My Triumph.
To analyze and describe the poetry of Whittier is a comparatively easy task, for it is all essentially lyrical or descriptive, and is resolvable into a few simple elements. His poetry is not profound; but it is sweet and melodious,—now flashing with the fire of freedom and choked with passionate indignation, and now purling and rippling through the tranquil meadows of legend and song. Such a poem as Emerson's "Sphinx," groaning with its weight of mystical meaning, Whittier never wrote, nor could write. Neither is he dramatic, nor skilled in the subtile harmonies of rhythm and metre. As an artist he is easily comprehensible.

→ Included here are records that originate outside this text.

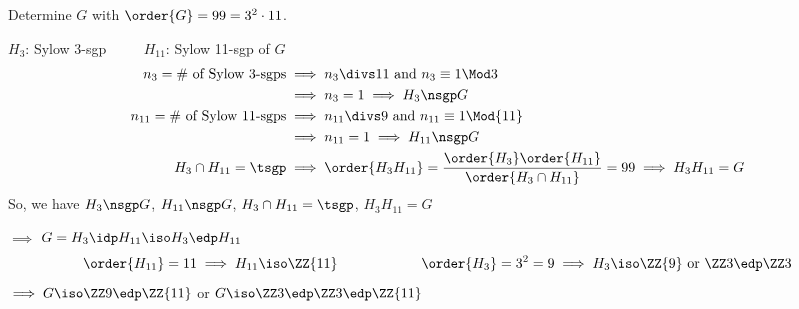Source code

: \begin{example}
    Determine \(G\) with \(\order{G} = 99 = 3^2 \cdot 11\).

    \(H_3\): Sylow 3-sgp \(\qquad\) \(H_{11}\): Sylow 11-sgp of \(G\)
    \begin{align*}
        n_3 = \text{\# of Sylow 3-sgps} &\implies n_3\divs 11 \text{ and } n_3 \equiv 1 \Mod 3 \\
        &\implies n_3 = 1 \implies H_3 \nsgp G \\
        n_{11} = \text{\# of Sylow 11-sgps} &\implies n_{11}\divs 9 \text{ and } n_{11} \equiv 1 \Mod {11} \\
        &\implies n_{11} = 1 \implies H_{11} \nsgp G \\
        H_3\cap H_{11} = \tsgp &\implies \order{H_3H_{11}} = \frac{\order{H_3}\order{H_{11}}}{\order{H_3\cap H_{11}}} = 99 \implies H_3H_{11}= G
    \end{align*}
    So, we have \(H_3\nsgp G\), \(H_{11}\nsgp G\), \(H_3\cap H_{11} = \tsgp\), \(H_3H_{11} = G \)

    \(\implies\) \(G = H_3\idp H_{11} \iso H_3 \edp H_{11}\)
    \begin{align*}
        \order{H_{11}} = 11 \implies H_{11}\iso \ZZ{11} \qquad\qquad\qquad \order{H_3} = 3^2 = 9\implies H_3 \iso \ZZ{9}\text{ or } \ZZ 3\edp \ZZ 3
    \end{align*}
    \(\implies G\iso \ZZ9\edp \ZZ{11}\) or \(G\iso\ZZ 3\edp \ZZ 3\edp \ZZ{11}\)
\end{example}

But to fathom the man,—to drop one's plummet into the infinite depths of the human mind, to peer about with one's little candle among the dusty phantoms and spent forces of the past, and through the endlessly crossing and interblending meshes trace confidently up all the greater and the finer hereditary influences that have moulded a human character,—and then discover and weigh the post-natal forces that have acted upon that character through a long and varied life,—this is a very difficult task, and demands in him who would undertake it a union of historic imagination with caution and modesty.
The moral in Whittier predominates over the æsthetic, the reformer over the artist. "I am a man, and I feel that I am above all else a man." What is the great central element in our poet's character, if it is not that deep, never-smouldering moral fervor, that unquenchable love of freedom, that—
"Hate of tyranny intense,
And hearty in its vehemence,"
which, mixed with the beauty and melody of his soul, gives to his pages a delicate glow as of gold-hot iron; which crowns him the Laureate of Freedom in his day, and imparts to his utterances the manly ring of the prose of Milton and Hugo and the poetry of Byron, Swinburne, and Whitman,—all poets of freedom like himself?